Intel launches Ivy Bridge chips
Intel has launched its latest processors, dubbed Ivy Bridge.
The processor architecture promises better performance using less power. Intel claims Ivy Bridge will offer a 20% processing boost with a 20% cut to power use.
Ivy Bridge is a die shrink to the 22nm manufacturing process, in keeping with Intel’s “tick tock” release cycle that sees a new architecture developed and then shrunk down every two years.
Ivy Bridge comes with some new features, notably its tri-gate transistor technology, which features a “3D design” that cuts power leakage.

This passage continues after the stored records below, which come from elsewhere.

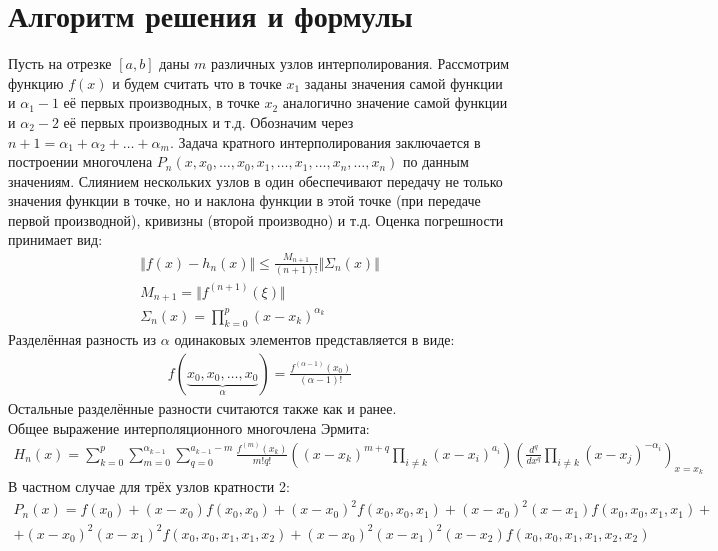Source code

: \documentclass[10pt]{scrartcl}
\begin{document}
\section*{Алгоритм решения и формулы}\noindent
Пусть на отрезке $[a, b]$ даны $m$ различных узлов интерполирования. Рассмотрим функцию $f(x)$ и
будем считать что в точке $x_1$ заданы значения самой функции и $\alpha_1 - 1$ её первых производных,
в точке $x_2$ аналогично значение самой функции и $\alpha_2 - 2$ её первых производных и т.д.
Обозначим через $n + 1 = \alpha_1 + \alpha_2 + \dots + \alpha_m$. Задача кратного интерполирования
заключается в построении многочлена $P_n(x, x_0, \dots, x_0, x_1, \dots, x_1, \dots, x_n, \dots, x_n)
$ по данным значениям. Слиянием нескольких узлов в один обеспечивают передачу не только значения
функции в точке, но и наклона функции в этой точке (при передаче первой производной), кривизны
(второй производно) и т.д.
Оценка погрешности принимает вид:
\begin{gather*}
\Vert f(x) - h_n(x) \Vert \leq \frac{M_{n + 1}}{(n + 1)!} \Vert\Sigma_n(x)\Vert\\
M_{n + 1} = \Vert f^{(n+1)}(\xi)\Vert\\
\Sigma_n(x)=\prod_{k=0}^{p}(x - x_k)^{\alpha_k}
\end{gather*}
Разделённая разность из $\alpha$ одинаковых элементов представляется в виде:
\begin{gather*}
f(\underbrace{x_0, x_0, \dots, x_0}_{\alpha}) = \frac{f^{(\alpha - 1)}(x_0)}
{(\alpha - 1)!}
\end{gather*}
Остальные разделённые разности считаются также как и ранее.\\
Общее выражение интерполяционного многочлена Эрмита:
\begin{gather*}
H_n(x) = \sum_{k = 0}^p \sum_{m = 0}^{\alpha_{k - 1}} \sum_{q = 0}^{a_{k - 1} - m}
\frac{f^{(m)}(x_k)}{m!q!}\left( (x - x_k)^{m  + q}\prod_{i \neq k}(x - x_i)^{a_i}\right)
\left(\frac{d^q}{dx^q}\prod_{i \neq k}(x - x_j)^{-\alpha_i}\right)_{x=x_k}
\end{gather*}
В частном случае для трёх узлов кратности 2:
\begin{gather*}
P_n(x) = f(x_0) + (x - x_0)f(x_0, x_0) + (x - x_0)^2f(x_0, x_0, x_1) +
(x - x_0)^2(x - x_1)f(x_0, x_0, x_1, x_1) + \\ + (x - x_0)^2(x - x_1)^2f(x_0, x_0, x_1, x_1, x_2) +
(x - x_0)^2(x - x_1)^2(x - x_2)f(x_0, x_0, x_1, x_1, x_2, x_2)
\end{gather*}
\end{document}
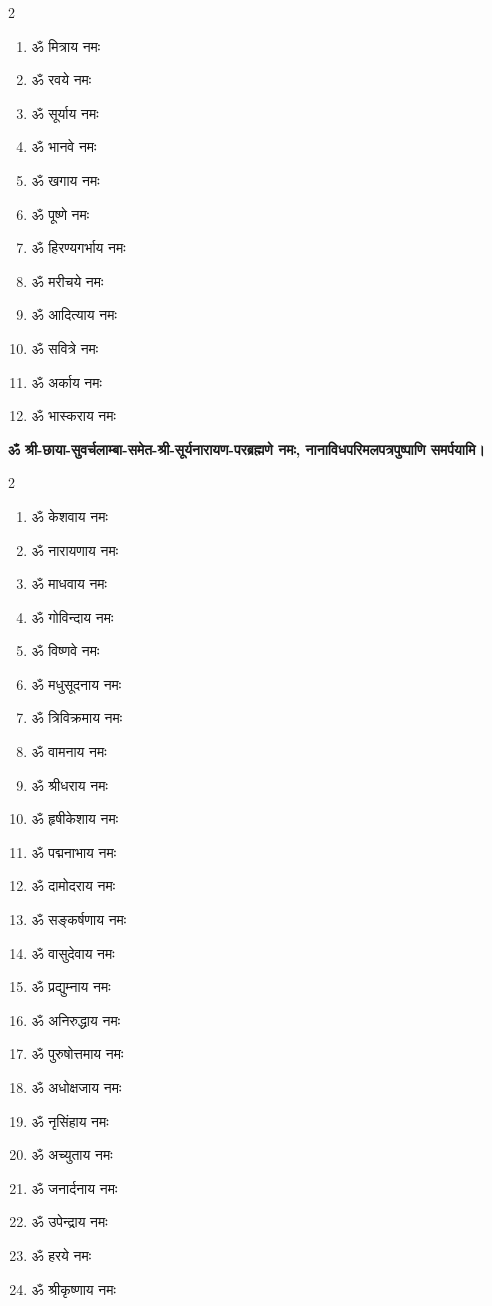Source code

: \begin{center}
\begin{multicols}{2}
\begin{enumerate}
\item ॐ मित्राय नमः
\item ॐ रवये नमः
\item ॐ सूर्याय नमः
\item ॐ भानवे नमः
\item ॐ खगाय नमः
\item ॐ पूष्णे नमः
\item ॐ हिरण्यगर्भाय नमः
\item ॐ मरीचये नमः
\item ॐ आदित्याय नमः
\item ॐ सवित्रे नमः
\item ॐ अर्काय नमः
\item ॐ भास्कराय नमः

\end{enumerate}
\end{multicols}
\textbf{ॐ श्री-छाया-सुवर्चलाम्बा-समेत-श्री-सूर्यनारायण-परब्रह्मणे नमः, नानाविधपरिमलपत्रपुष्पाणि समर्पयामि।} \medskip


\begin{multicols}{2}
\begin{enumerate}
\item ॐ केशवाय नमः
\item ॐ नारायणाय नमः
\item ॐ माधवाय नमः
\item ॐ गोविन्दाय नमः
\item ॐ विष्णवे नमः	
\item ॐ मधुसूदनाय नमः
\item ॐ त्रिविक्रमाय नमः
\item ॐ वामनाय नमः
\item ॐ श्रीधराय नमः
\item ॐ हृषीकेशाय नमः
\item ॐ पद्मनाभाय नमः
\item ॐ दामोदराय नमः
\item ॐ सङ्कर्षणाय नमः
\item ॐ वासुदेवाय नमः
\item ॐ प्रद्युम्नाय नमः
\item ॐ अनिरुद्धाय नमः
\item ॐ पुरुषोत्तमाय नमः
\item ॐ अधोक्षजाय नमः
\item ॐ नृसिंहाय नमः
\item ॐ अच्युताय नमः
\item ॐ जनार्दनाय नमः
\item ॐ उपेन्द्राय नमः
\item ॐ हरये नमः
\item ॐ श्रीकृष्णाय नमः
\end{enumerate}
\end{multicols}


\end{center}
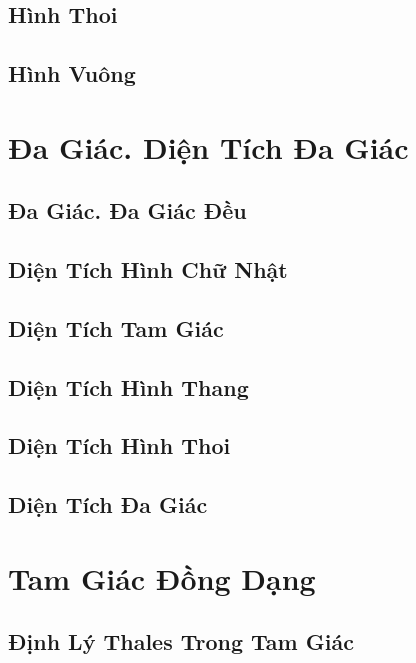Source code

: \documentclass[oneside]{book}
\numberwithin{equation}{section}
\begin{document}
\section{Hình Thoi}

\section{Hình Vuông}


\chapter{Đa Giác. Diện Tích Đa Giác}

\section{Đa Giác. Đa Giác Đều}

\section{Diện Tích Hình Chữ Nhật}

\section{Diện Tích Tam Giác}

\section{Diện Tích Hình Thang}

\section{Diện Tích Hình Thoi}

\section{Diện Tích Đa Giác}


\chapter{Tam Giác Đồng Dạng}

\section{Định Lý Thales Trong Tam Giác}
\end{document}
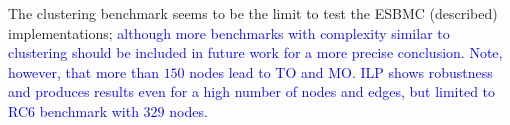 \documentclass{doublecol-new}
\theoremstyle{TH}{
\newtheorem{lemma}{Lemma}
\newtheorem{theorem}[lemma]{Theorem}
\newtheorem{corrolary}[lemma]{Corrolary}
\newtheorem{conjecture}[lemma]{Conjecture}
\newtheorem{proposition}[lemma]{Proposition}
\newtheorem{claim}[lemma]{Claim}
\newtheorem{stheorem}[lemma]{Wrong Theorem}
\newtheorem{algorithm}{Algorithm}
}
\theoremstyle{THrm}{
\newtheorem{definition}{Definition}[section]
\newtheorem{question}{Question}[section]
\newtheorem{remark}{Remark}
\newtheorem{scheme}{Scheme}
}
\theoremstyle{THhit}{
\newtheorem{case}{Case}[section]
}
\begin{document}
The clustering benchmark seems to be the limit to test the ESBMC (described) implementations; 
\textcolor{blue}{although more benchmarks with complexity similar to clustering should be included in future work for a more precise conclusion. Note, however, that more than $150$ nodes lead to TO and MO. ILP shows robustness and produces results even for a high number of nodes and edges, but limited to RC$6$ benchmark with $329$ nodes.}




\end{document}
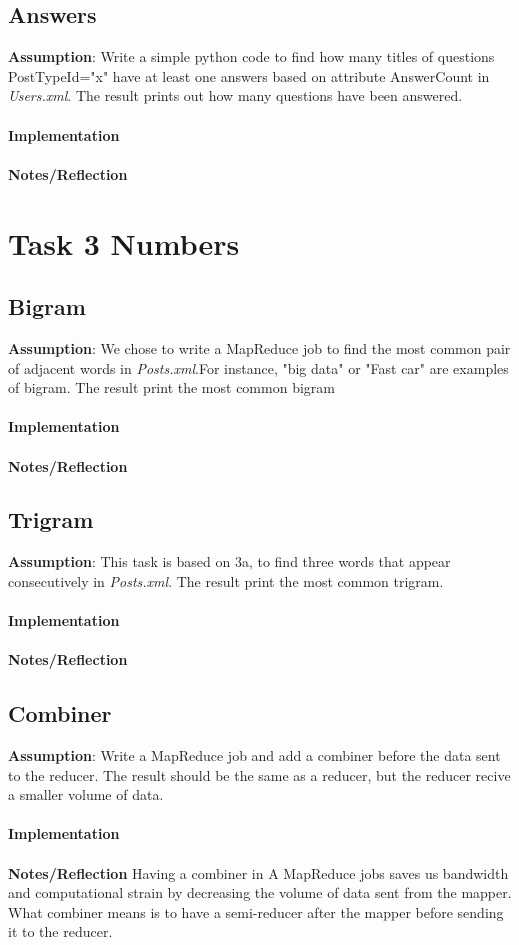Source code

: \documentclass[fleqn,10pt]{wlscirep}
\begin{document}
\subsection{Answers }
\textbf{Assumption}: Write a simple python code to find how many titles of questions PostTypeId="x" have at least one answers based on attribute AnswerCount in \textit{Users.xml}. The result prints out how many questions have been answered.  \\ \\
\textbf{Implementation}  \\ \\
\textbf{Notes/Reflection}


\section{Task 3 Numbers}

\subsection{Bigram }
\textbf{Assumption}: We chose to write a MapReduce job to find the most common pair of adjacent words in \textit{Posts.xml}.For instance, "big data" or "Fast car" are examples of bigram. The result print the most common bigram   \\\\
\textbf{Implementation}  \\ \\
\textbf{Notes/Reflection}


\subsection{Trigram }
\textbf{Assumption}: This task is based on 3a, to find three words that appear consecutively in \textit{Posts.xml}. The result print the most common trigram.  \\ \\
\textbf{Implementation}  \\ \\
\textbf{Notes/Reflection}


\subsection{Combiner }
\textbf{Assumption}: Write a MapReduce job and add a combiner before  the data sent to the reducer. The result should be the same as a reducer, but the reducer recive a smaller volume of data.  \\ \\
\textbf{Implementation}  \\ \\
\textbf{Notes/Reflection} Having a combiner in A MapReduce jobs saves us bandwidth and computational strain by decreasing the volume of data sent from the mapper.  What combiner means is to have a semi-reducer after the mapper before sending it to the reducer. 

\end{document}
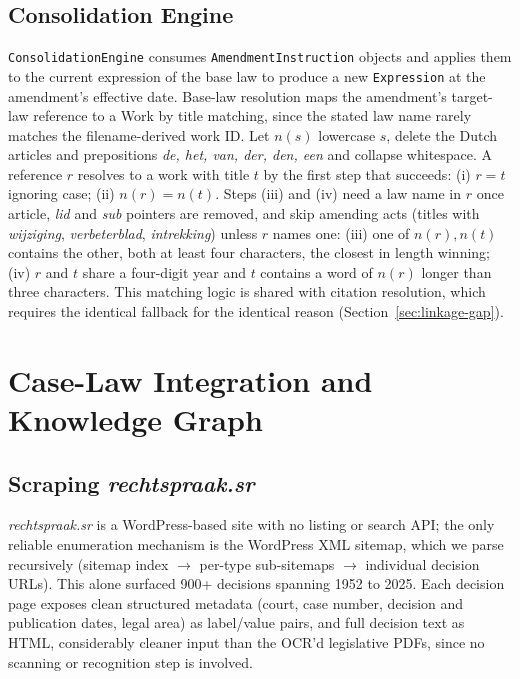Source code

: \documentclass{IOS-Book-Article}
\begin{document}
\subsection{Consolidation Engine}

\texttt{ConsolidationEngine} consumes \texttt{AmendmentInstruction} objects and applies them to the current
expression of the base law to produce a new \texttt{Expression} at the amendment's effective date.
Base-law resolution maps the amendment's target-law reference to a Work by title matching,
since the stated law name rarely matches the filename-derived work ID.
Let $n(s)$ lowercase $s$, delete the Dutch articles and prepositions \emph{de, het, van,
der, den, een} and collapse whitespace. A reference $r$ resolves to a work with title $t$ by
the first step that succeeds: (i) $r = t$ ignoring case; (ii) $n(r) = n(t)$. Steps (iii) and
(iv) need a law name in $r$ once article, \emph{lid} and \emph{sub} pointers are removed, and
skip amending acts (titles with \emph{wijziging}, \emph{verbeterblad}, \emph{intrekking})
unless $r$ names one: (iii) one of $n(r), n(t)$ contains the other, both at least four
characters, the closest in length winning; (iv) $r$ and $t$ share a four-digit year and $t$
contains a word of $n(r)$ longer than three characters. This
matching logic is shared with citation resolution, which requires the identical fallback for
the identical reason (Section~\ref{sec:linkage-gap}).

\section{Case-Law Integration and Knowledge Graph}
\label{sec:caselaw}

\subsection{Scraping \emph{rechtspraak.sr}}
\label{sec:caselaw-scraping}

\emph{rechtspraak.sr} is a WordPress-based site with no listing or search API; the only reliable
enumeration mechanism is the WordPress XML sitemap, which we parse recursively (sitemap
index $\rightarrow$ per-type sub-sitemaps $\rightarrow$ individual decision URLs). This alone surfaced 900+
decisions spanning 1952 to 2025. Each decision page exposes clean structured metadata (court,
case number, decision and publication dates, legal area) as label/value pairs, and full
decision text as HTML, considerably cleaner input than the OCR'd legislative PDFs, since
no scanning or recognition step is involved.
\end{document}
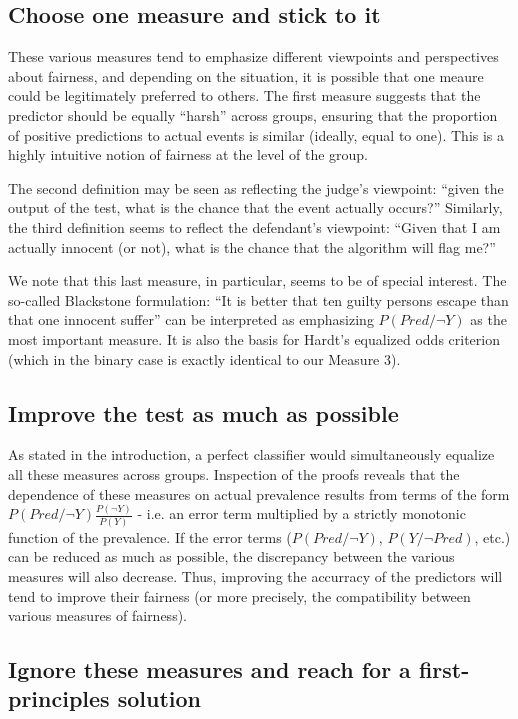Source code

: \documentclass[twocolumn]{article}
\begin{document}
\subsection{Choose one measure and stick to it} 

These various measures tend to emphasize different viewpoints and perspectives about fairness, and depending on the situation, it is possible that one meaure could be legitimately preferred to others.
The first measure suggests that the predictor should be equally ``harsh'' across groups, ensuring that the proportion of positive predictions to actual events is similar (ideally, equal to one). This is a highly intuitive notion of fairness at the level of the group.

The second definition may be seen as reflecting the judge's
viewpoint: ``given the output of the test, what is the chance that the event
actually occurs?'' Similarly, the third definition seems to reflect the
defendant's viewpoint: ``Given that I am actually innocent (or not), what is the chance that the algorithm will flag me?''

We note that this last measure, in particular, seems to be of special interest. The so-called Blackstone formulation: ``It is better that ten guilty persons escape than that one innocent suffer'' can be interpreted as emphasizing $P(Pred/\neg Y)$ as the most important measure. It is also the basis for Hardt's equalized odds criterion \cite{hardt2016equality} (which in the binary case is exactly identical to our Measure 3).


\subsection{Improve the test as much as possible}

As stated in the introduction, a perfect classifier would simultaneously equalize all these measures across groups. Inspection of the proofs reveals that the dependence of these measures on actual prevalence results from terms of the form  $P(Pred / \neg Y) \frac{P(\neg Y)}{P(Y)}$ - i.e. an error term multiplied by a strictly monotonic function of the prevalence. If the error terms ($P(Pred / \neg Y)$, $P(Y / \neg Pred)$, etc.) can be reduced as much as possible, the discrepancy between the various measures will also decrease. Thus, improving the accurracy of the predictors will tend to improve their fairness (or more precisely, the compatibility between various measures of fairness).

\subsection{Ignore these measures and reach for a first-principles solution}
\end{document}

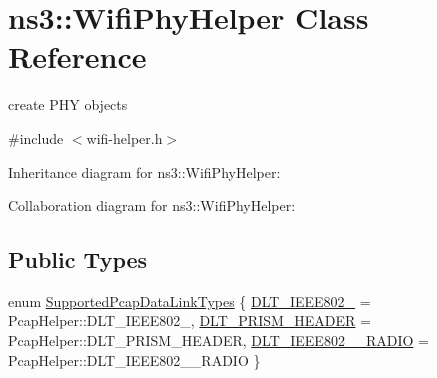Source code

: \hypertarget{classns3_1_1WifiPhyHelper}{}\section{ns3\+:\+:Wifi\+Phy\+Helper Class Reference}
\label{classns3_1_1WifiPhyHelper}


create P\+HY objects  




{\ttfamily \#include $<$wifi-\/helper.\+h$>$}



Inheritance diagram for ns3\+:\+:Wifi\+Phy\+Helper\+:


Collaboration diagram for ns3\+:\+:Wifi\+Phy\+Helper\+:
\subsection*{Public Types}
\begin{DoxyCompactItemize}
\item 
enum \hyperlink{classns3_1_1WifiPhyHelper_ab5b7fd179ec894742ac15f6751d68fc1}{Supported\+Pcap\+Data\+Link\+Types} \{ \hyperlink{classns3_1_1WifiPhyHelper_ab5b7fd179ec894742ac15f6751d68fc1ab287870c1a08318981eb4a2e8f20b9f1}{D\+L\+T\+\_\+\+I\+E\+E\+E802\+\_} = Pcap\+Helper\+:\+:D\+L\+T\+\_\+\+I\+E\+E\+E802\+\_, 
\hyperlink{classns3_1_1WifiPhyHelper_ab5b7fd179ec894742ac15f6751d68fc1af1f8109d212120172df5cbce29305a0a}{D\+L\+T\+\_\+\+P\+R\+I\+S\+M\+\_\+\+H\+E\+A\+D\+ER} = Pcap\+Helper\+:\+:D\+L\+T\+\_\+\+P\+R\+I\+S\+M\+\_\+\+H\+E\+A\+D\+ER, 
\hyperlink{classns3_1_1WifiPhyHelper_ab5b7fd179ec894742ac15f6751d68fc1aefaad41088dc2cef3ecd98bcb3dd2653}{D\+L\+T\+\_\+\+I\+E\+E\+E802\+\_\+\_\+\+R\+A\+D\+IO} = Pcap\+Helper\+:\+:D\+L\+T\+\_\+\+I\+E\+E\+E802\+\_\+\_\+\+R\+A\+D\+IO
 \}
\end{DoxyCompactItemize}
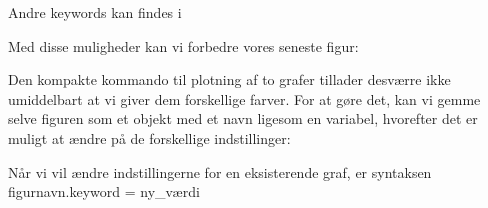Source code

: \documentclass[letterpaper,10pt,english]{jupyterBook}
\begin{document}
Andre keywords kan findes i 

Med disse muligheder kan vi forbedre vores seneste figur:

\begin{sphinxVerbatim}[commandchars=\\\{\}]
                
\end{sphinxVerbatim}

\noindent{}

Den kompakte kommando til plotning af to grafer tillader desværre ikke umiddelbart at vi giver dem forskellige farver. For at gøre det, kan vi gemme selve figuren som et objekt med et navn ligesom en variabel, hvorefter det er muligt at ændre på de forskellige indstillinger:

\begin{sphinxVerbatim}[commandchars=\\\{\}]
      
\end{sphinxVerbatim}

\noindent{}

Når vi vil ændre indstillingerne for en eksisterende graf, er syntaksen figurnavn.keyword = ny\_værdi
\end{document}
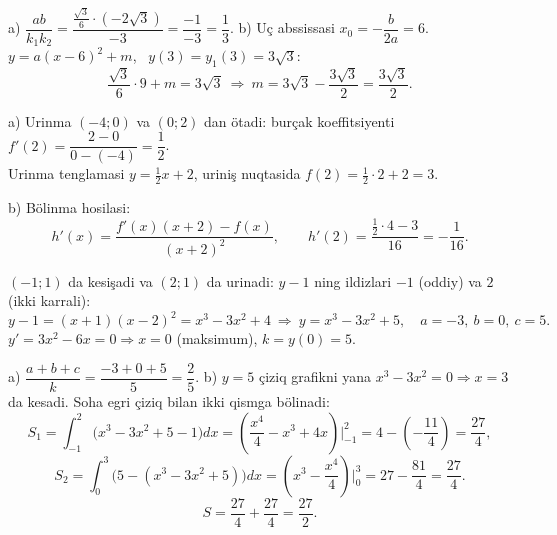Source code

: a) $\dfrac{ab}{k_1k_2}=\dfrac{\frac{\sqrt3}6\cdot(-2\sqrt3)}{-3}=\dfrac{-1}{-3}=\dfrac13$.
b) Uç abssissasi $x_0=-\dfrac b{2a}=6$. \ $y=a(x-6)^2+m$, \ $y(3)=y_1(3)=3\sqrt3$:
\[\frac{\sqrt3}6\cdot9+m=3\sqrt3\ \Rightarrow\ m=3\sqrt3-\frac{3\sqrt3}2=\frac{3\sqrt3}2.\]

\newpage
{}
a) Urinma $(-4;0)$ va $(0;2)$ dan ötadi: burçak koeffitsiyenti $f'(2)=\dfrac{2-0}{0-(-4)}=\dfrac12$.\\
Urinma tenglamasi $y=\frac12x+2$, uriniş nuqtasida $f(2)=\frac12\cdot2+2=3$.

b) Bölinma hosilasi:
\[h'(x)=\frac{f'(x)(x+2)-f(x)}{(x+2)^2},\qquad h'(2)=\frac{\frac12\cdot4-3}{16}=-\frac1{16}.\]

\newpage
{}
$(-1;1)$ da kesişadi va $(2;1)$ da urinadi: $y-1$ ning ildizlari $-1$ (oddiy) va $2$ (ikki karrali):
\[y-1=(x+1)(x-2)^2=x^3-3x^2+4\ \Rightarrow\ y=x^3-3x^2+5,\quad a=-3,\ b=0,\ c=5.\]
$y'=3x^2-6x=0\Rightarrow x=0$ (maksimum), $k=y(0)=5$.

a) $\dfrac{a+b+c}k=\dfrac{-3+0+5}5=\dfrac25$.
b) $y=5$ çiziq grafikni yana $x^3-3x^2=0\Rightarrow x=3$ da kesadi. Soha egri çiziq bilan ikki qismga bölinadi:
\[S_1=\int_{-1}^{2}\bigl(x^3-3x^2+5-1\bigr)dx=\left(\frac{x^4}4-x^3+4x\right)\Big|_{-1}^{2}=4-\left(-\frac{11}4\right)=\frac{27}4,\]
\[S_2=\int_0^3\bigl(5-(x^3-3x^2+5)\bigr)dx=\left(x^3-\frac{x^4}4\right)\Big|_0^3=27-\frac{81}4=\frac{27}4.\]
\[S=\frac{27}4+\frac{27}4=\frac{27}2.\]

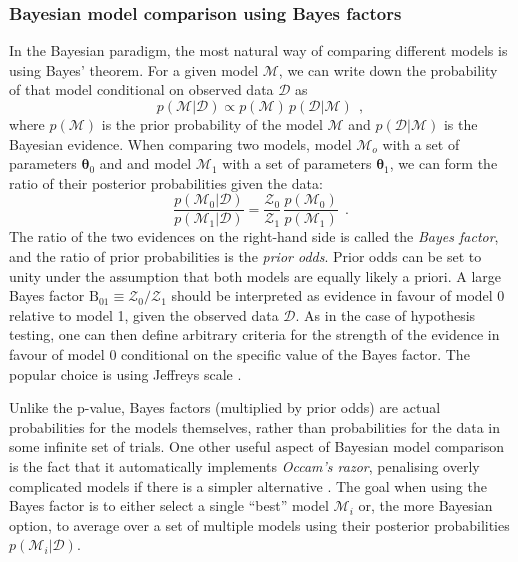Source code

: \documentclass[12pt,dvipsnames]{report}
\renewcommand{\vec}[1]{\boldsymbol{\mathbf{#1}}}
\newcommand{\hquad}{~~}
\begin{document}
\subsubsection{Bayesian model comparison using Bayes factors}
In the Bayesian paradigm, the most natural way of comparing different 
models is using Bayes' theorem. For a given model $\mathcal{M}$, we can write down the 
probability of that model conditional on observed data $\mathcal{D}$ as
\begin{equation}
    p(\mathcal{M}\lvert\mathcal D)\propto p(\mathcal{M})\,p(\mathcal D\lvert\mathcal{M})
    \hquad,
\end{equation}
where $p(\mathcal{M})$ is the prior probability of the model $\mathcal{M}$ and
$p(\mathcal D\lvert\mathcal{M})$ is the Bayesian evidence. 
When comparing two models, model $\mathcal{M}_o$ with a set of parameters $\vec\theta_0$ and
and model $\mathcal{M}_1$ with a set of parameters $\vec\theta_1$, we can form the ratio of 
their posterior probabilities given the data:
\begin{equation}
    \frac{p(\mathcal{M}_0\lvert\mathcal D)}{p(\mathcal{M}_1\lvert\mathcal D)} =
    \frac{\mathcal{Z}_0}{\mathcal{Z}_1} \, \frac{p(\mathcal{M}_0)}{p(\mathcal{M}_1)}
    \hquad .
\end{equation}
The ratio of the two evidences on the right-hand side is called the 
\emph{Bayes factor}, and the ratio of prior probabilities is the 
\emph{prior odds}.
Prior odds can be set to unity under the assumption that both models are equally 
likely a priori.
A large Bayes factor $\textrm{B}_{01}\equiv \mathcal{Z}_0/\mathcal{Z}_1$ should 
be interpreted as evidence in favour of model 0 relative to model 1, given the 
observed data $\mathcal D$.
As in the case of hypothesis testing, one can then define arbitrary criteria for
the strength of the evidence in favour of model 0 conditional on the specific value
of the Bayes factor.
The popular choice is using Jeffreys scale \citep{1939thpr.book.....J}.

Unlike the p-value, Bayes factors (multiplied by prior odds)
are actual probabilities for the models
themselves, rather than probabilities for the data in some infinite set of trials.
One other useful aspect of Bayesian model comparison is the fact that it automatically
implements \emph{Occam's razor}, penalising overly complicated models if there
is a simpler alternative \citep[see Chapter 28 of][]{2003itil.book.....M}.
The goal when using the Bayes factor is to either select a single ``best'' model
$\mathcal{M}_i$ or, the more Bayesian option, to average over a set of 
multiple models using their  posterior probabilities 
$p(\mathcal{M}_i\lvert\mathcal D)$.
\end{document}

The processors also introduce the new HD Graphics 2500 and 4000 cores, which support DirectX 11 and Open GL 3.1.
Ivy Bridge is expected to help boost Ultrabooks, the thin ultraportable laptops Intel has invested $300m in developing alongside manufacturers. Intel has already said 75 Ivy Bridge Ultrabooks are in the works, and told the BBC that 300 mobile products and 270 desktops using the chips were in development.
Intel unveiled 13 quad-core processors, primarily for desktops, while the rest – including those for Ultrabooks – won’t arrive until “later this spring”.
The chip maker also promised plenty of supply, saying it was the firm’s “fastest ramp ever”.